Munaf Ramadan

Personal information
- Date of birth: 19 October 1972 (age 53)
- Place of birth: Saraqib, Syria
- Position: Forward

Youth career
- 1981–1985: Saraqib
- 1985–1986: Al-Hurriya

Senior career*
- Years: Team / Apps / (Gls)
- 1986–1987: Al-Hurriya
- 1987–1994: Jableh
- 1994–1995: Al-Yarmouk
- 1995–1996: Al-Jahra
- 1996–2002: Jableh

International career
- 1988–1991: Syria U20
- 1988–1993: Syria / 16 / (3)

= Munaf Ramadan =

Syrian footballer (born 1972)

Munaf Ramadan (مناف رمضان; born 19 October 1972) is a Syrian former professional footballer who played as a forward.

==Club career==
Ramadan started his career at a young age with Saraqib and Al-Hurriya, then he transferred to Jableh where his first tournament was the 1988 Arab Club Champions Cup scoring his first goals against Al-Shabab, Al-Wehdat and Al-Rasheed.

Ramadan won the Syrian Premier League twice with Jableh in 1988 and 1989. Afterwards, he went to play in Kuwait for Al-Yarmouk and Al-Jahra.
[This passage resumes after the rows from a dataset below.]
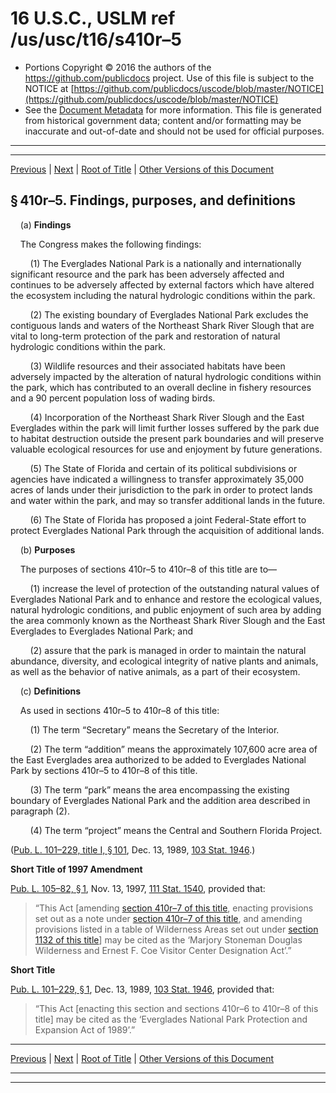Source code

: ---
---

# 16 U.S.C., USLM ref /us/usc/t16/s410r–5

* Portions Copyright © 2016 the authors of the https://github.com/publicdocs project.
  Use of this file is subject to the NOTICE at [https://github.com/publicdocs/uscode/blob/master/NOTICE](https://github.com/publicdocs/uscode/blob/master/NOTICE)
* See the [Document Metadata](././../../../../..//README.md) for more information.
  This file is generated from historical government data; content and/or formatting may be inaccurate and out-of-date and should not be used for official purposes.

----------
----------

[Previous](./../../../../..//us/usc/t16/ch1/schLIV/m__us_usc_t16_s410r–4.md) | [Next](./../../../../..//us/usc/t16/ch1/schLIV/m__us_usc_t16_s410r–6.md) | [Root of Title](./../../../../../) | [Other Versions of this Document](https://publicdocs.github.io/go/links?ns=uslm&ref=%2Fus%2Fusc%2Ft16%2Fs410r%E2%80%935)

## § 410r–5. Findings, purposes, and definitions

    (a) __Findings__ 

    The Congress makes the following findings:

        (1) The Everglades National Park is a nationally and internationally significant resource and the park has been adversely affected and continues to be adversely affected by external factors which have altered the ecosystem including the natural hydrologic conditions within the park.

        (2) The existing boundary of Everglades National Park excludes the contiguous lands and waters of the Northeast Shark River Slough that are vital to long-term protection of the park and restoration of natural hydrologic conditions within the park.

        (3) Wildlife resources and their associated habitats have been adversely impacted by the alteration of natural hydrologic conditions within the park, which has contributed to an overall decline in fishery resources and a 90 percent population loss of wading birds.

        (4) Incorporation of the Northeast Shark River Slough and the East Everglades within the park will limit further losses suffered by the park due to habitat destruction outside the present park boundaries and will preserve valuable ecological resources for use and enjoyment by future generations.

        (5) The State of Florida and certain of its political subdivisions or agencies have indicated a willingness to transfer approximately 35,000 acres of lands under their jurisdiction to the park in order to protect lands and water within the park, and may so transfer additional lands in the future.

        (6) The State of Florida has proposed a joint Federal-State effort to protect Everglades National Park through the acquisition of additional lands.

    (b) __Purposes__ 

    The purposes of sections 410r–5 to 410r–8 of this title are to—

        (1) increase the level of protection of the outstanding natural values of Everglades National Park and to enhance and restore the ecological values, natural hydrologic conditions, and public enjoyment of such area by adding the area commonly known as the Northeast Shark River Slough and the East Everglades to Everglades National Park; and

        (2) assure that the park is managed in order to maintain the natural abundance, diversity, and ecological integrity of native plants and animals, as well as the behavior of native animals, as a part of their ecosystem.

    (c) __Definitions__ 

    As used in sections 410r–5 to 410r–8 of this title:

        (1) The term “Secretary” means the Secretary of the Interior.

        (2) The term “addition” means the approximately 107,600 acre area of the East Everglades area authorized to be added to Everglades National Park by sections 410r–5 to 410r–8 of this title.

        (3) The term “park” means the area encompassing the existing boundary of Everglades National Park and the addition area described in paragraph (2).

        (4) The term “project” means the Central and Southern Florida Project.

([Pub. L. 101–229, title I, § 101][/us/pl/101/229/s101], Dec. 13, 1989, [103 Stat. 1946][/us/stat/103/1946].)

 __Short Title of 1997 Amendment__ 

[Pub. L. 105–82, § 1][/us/pl/105/82/s1], Nov. 13, 1997, [111 Stat. 1540][/us/stat/111/1540], provided that: 

> “This Act \[amending [section 410r–7 of this title][/us/usc/t16/s410r–7], enacting provisions set out as a note under [section 410r–7 of this title][/us/usc/t16/s410r–7], and amending provisions listed in a table of Wilderness Areas set out under [section 1132 of this title][/us/usc/t16/s1132]\] may be cited as the ‘Marjory Stoneman Douglas Wilderness and Ernest F. Coe Visitor Center Designation Act’.”

 __Short Title__ 

[Pub. L. 101–229, § 1][/us/pl/101/229/s1], Dec. 13, 1989, [103 Stat. 1946][/us/stat/103/1946], provided that: 

> “This Act \[enacting this section and sections 410r–6 to 410r–8 of this title\] may be cited as the ‘Everglades National Park Protection and Expansion Act of 1989’.”

----------

[Previous](./../../../../..//us/usc/t16/ch1/schLIV/m__us_usc_t16_s410r–4.md) | [Next](./../../../../..//us/usc/t16/ch1/schLIV/m__us_usc_t16_s410r–6.md) | [Root of Title](./../../../../../) | [Other Versions of this Document](https://publicdocs.github.io/go/links?ns=uslm&ref=%2Fus%2Fusc%2Ft16%2Fs410r%E2%80%935)

----------
----------

[/us/pl/101/229/s101]: https://publicdocs.github.io/go/links?ns=uslm&ref=%2Fus%2Fpl%2F101%2F229%2Fs101
[/us/stat/103/1946]: https://publicdocs.github.io/go/links?ns=uslm&ref=%2Fus%2Fstat%2F103%2F1946
[/us/pl/105/82/s1]: https://publicdocs.github.io/go/links?ns=uslm&ref=%2Fus%2Fpl%2F105%2F82%2Fs1
[/us/stat/111/1540]: https://publicdocs.github.io/go/links?ns=uslm&ref=%2Fus%2Fstat%2F111%2F1540
[/us/usc/t16/s410r–7]: https://publicdocs.github.io/go/links?ns=uslm&ref=%2Fus%2Fusc%2Ft16%2Fs410r%E2%80%937
[/us/usc/t16/s410r–7]: https://publicdocs.github.io/go/links?ns=uslm&ref=%2Fus%2Fusc%2Ft16%2Fs410r%E2%80%937
[/us/usc/t16/s1132]: https://publicdocs.github.io/go/links?ns=uslm&ref=%2Fus%2Fusc%2Ft16%2Fs1132
[/us/pl/101/229/s1]: https://publicdocs.github.io/go/links?ns=uslm&ref=%2Fus%2Fpl%2F101%2F229%2Fs1
[/us/stat/103/1946]: https://publicdocs.github.io/go/links?ns=uslm&ref=%2Fus%2Fstat%2F103%2F1946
According to Ramadan, he had the opportunity to transfer to Anorthosis Famagusta to participate in the 1995–96 UEFA Champions League qualifications, but a problem with his contract in Kuwait prevented him from making the move.

Back to Jableh, Ramadan won his third Syrian League in 2000, ending his career in 2002.

==International career==
Ramadan was called to play for Syria in 1988 AFC Asian Cup, and Syria U20 in 1989 FIFA World Youth Championship and 1991 FIFA World Youth Championship in which he scored against Uruguay U20 and England U20, only losing on penalties to Australia U20 in the quarter-finals.

==Personal life==
His son, Ammar, is also a footballer.

==Career statistics==
Scores and results list Syria's goal tally first, score column indicates score after each Ramadan goal.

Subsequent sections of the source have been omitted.